Saved data entries
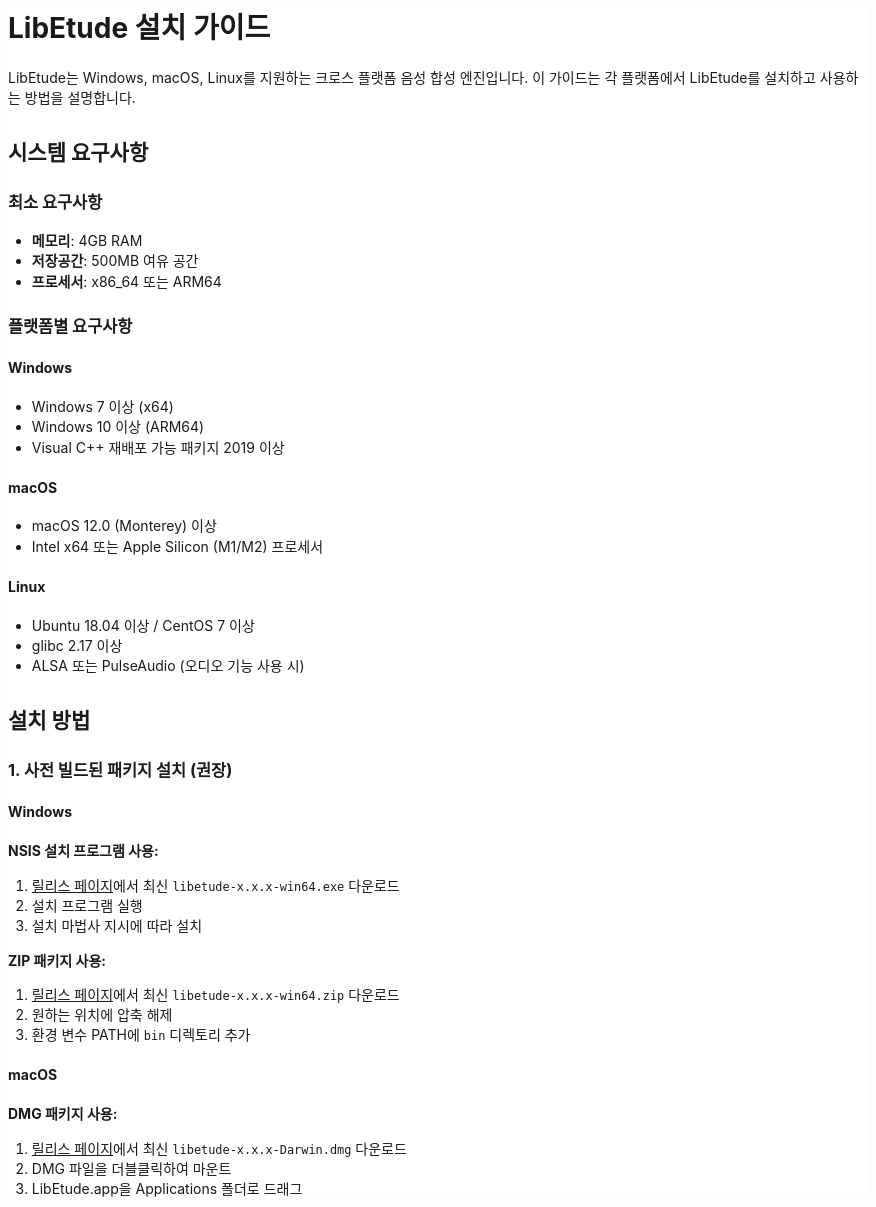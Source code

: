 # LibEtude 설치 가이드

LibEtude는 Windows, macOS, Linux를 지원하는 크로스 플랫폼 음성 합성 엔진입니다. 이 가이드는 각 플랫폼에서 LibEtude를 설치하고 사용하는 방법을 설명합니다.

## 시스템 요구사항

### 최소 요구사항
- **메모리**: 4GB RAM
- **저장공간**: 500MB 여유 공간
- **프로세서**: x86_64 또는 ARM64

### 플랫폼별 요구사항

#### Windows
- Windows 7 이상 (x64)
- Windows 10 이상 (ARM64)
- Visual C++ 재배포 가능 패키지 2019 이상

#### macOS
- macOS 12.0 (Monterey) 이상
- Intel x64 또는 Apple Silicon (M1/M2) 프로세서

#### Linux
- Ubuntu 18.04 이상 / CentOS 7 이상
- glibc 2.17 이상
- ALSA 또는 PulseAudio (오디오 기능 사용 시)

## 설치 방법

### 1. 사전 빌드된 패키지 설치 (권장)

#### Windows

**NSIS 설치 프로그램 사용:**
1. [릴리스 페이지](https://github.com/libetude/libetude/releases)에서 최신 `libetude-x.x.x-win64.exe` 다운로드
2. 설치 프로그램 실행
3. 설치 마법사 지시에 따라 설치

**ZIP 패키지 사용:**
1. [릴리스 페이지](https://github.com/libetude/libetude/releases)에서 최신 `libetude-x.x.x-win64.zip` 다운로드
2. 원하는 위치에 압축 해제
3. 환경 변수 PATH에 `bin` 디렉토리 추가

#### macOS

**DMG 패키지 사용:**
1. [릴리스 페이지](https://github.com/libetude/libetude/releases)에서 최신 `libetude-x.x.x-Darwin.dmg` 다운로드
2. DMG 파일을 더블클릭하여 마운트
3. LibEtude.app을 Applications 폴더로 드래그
==
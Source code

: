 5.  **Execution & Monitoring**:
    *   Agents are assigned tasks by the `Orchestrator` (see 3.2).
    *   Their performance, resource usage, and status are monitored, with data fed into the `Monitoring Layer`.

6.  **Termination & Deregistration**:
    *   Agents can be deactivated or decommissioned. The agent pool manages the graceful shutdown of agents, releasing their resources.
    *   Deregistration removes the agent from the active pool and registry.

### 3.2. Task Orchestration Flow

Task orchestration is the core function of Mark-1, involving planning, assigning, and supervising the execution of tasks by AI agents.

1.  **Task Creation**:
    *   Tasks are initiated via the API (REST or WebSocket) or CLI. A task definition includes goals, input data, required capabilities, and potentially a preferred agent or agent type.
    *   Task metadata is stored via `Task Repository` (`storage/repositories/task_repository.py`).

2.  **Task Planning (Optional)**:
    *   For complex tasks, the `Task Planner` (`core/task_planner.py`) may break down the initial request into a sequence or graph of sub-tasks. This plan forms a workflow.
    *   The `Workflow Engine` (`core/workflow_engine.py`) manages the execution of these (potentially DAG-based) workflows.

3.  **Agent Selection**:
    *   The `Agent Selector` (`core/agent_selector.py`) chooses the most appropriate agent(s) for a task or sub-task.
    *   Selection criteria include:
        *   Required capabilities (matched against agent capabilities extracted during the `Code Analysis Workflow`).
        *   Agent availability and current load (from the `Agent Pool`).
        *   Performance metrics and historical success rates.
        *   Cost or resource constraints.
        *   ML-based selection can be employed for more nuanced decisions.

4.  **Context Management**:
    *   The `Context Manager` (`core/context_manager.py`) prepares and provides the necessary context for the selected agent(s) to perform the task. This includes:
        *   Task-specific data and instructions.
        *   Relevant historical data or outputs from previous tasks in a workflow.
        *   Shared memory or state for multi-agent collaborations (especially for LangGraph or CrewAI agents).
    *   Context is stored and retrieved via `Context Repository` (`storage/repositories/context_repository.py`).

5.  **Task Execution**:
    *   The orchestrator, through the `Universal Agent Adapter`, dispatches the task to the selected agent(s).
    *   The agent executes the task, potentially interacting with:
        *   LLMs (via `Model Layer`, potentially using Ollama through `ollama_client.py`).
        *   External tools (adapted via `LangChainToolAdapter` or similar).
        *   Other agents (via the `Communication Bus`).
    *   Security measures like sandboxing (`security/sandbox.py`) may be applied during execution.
* * *
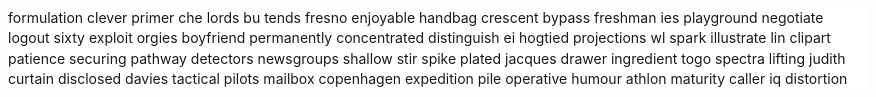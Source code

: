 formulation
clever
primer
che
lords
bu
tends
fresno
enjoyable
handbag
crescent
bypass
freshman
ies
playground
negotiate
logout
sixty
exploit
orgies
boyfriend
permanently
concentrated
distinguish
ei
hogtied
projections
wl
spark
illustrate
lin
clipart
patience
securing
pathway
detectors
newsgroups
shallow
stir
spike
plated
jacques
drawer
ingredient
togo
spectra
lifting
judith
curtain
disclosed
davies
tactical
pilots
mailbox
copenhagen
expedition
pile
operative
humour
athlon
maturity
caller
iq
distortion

● **Work to complete**
From the records above, pull out every line containing the word "includes".

● **Answer to this task**
    *   Tasks are initiated via the API (REST or WebSocket) or CLI. A task definition includes goals, input data, required capabilities, and potentially a preferred agent or agent type.
    *   The `Context Manager` (`core/context_manager.py`) prepares and provides the necessary context for the selected agent(s) to perform the task. This includes:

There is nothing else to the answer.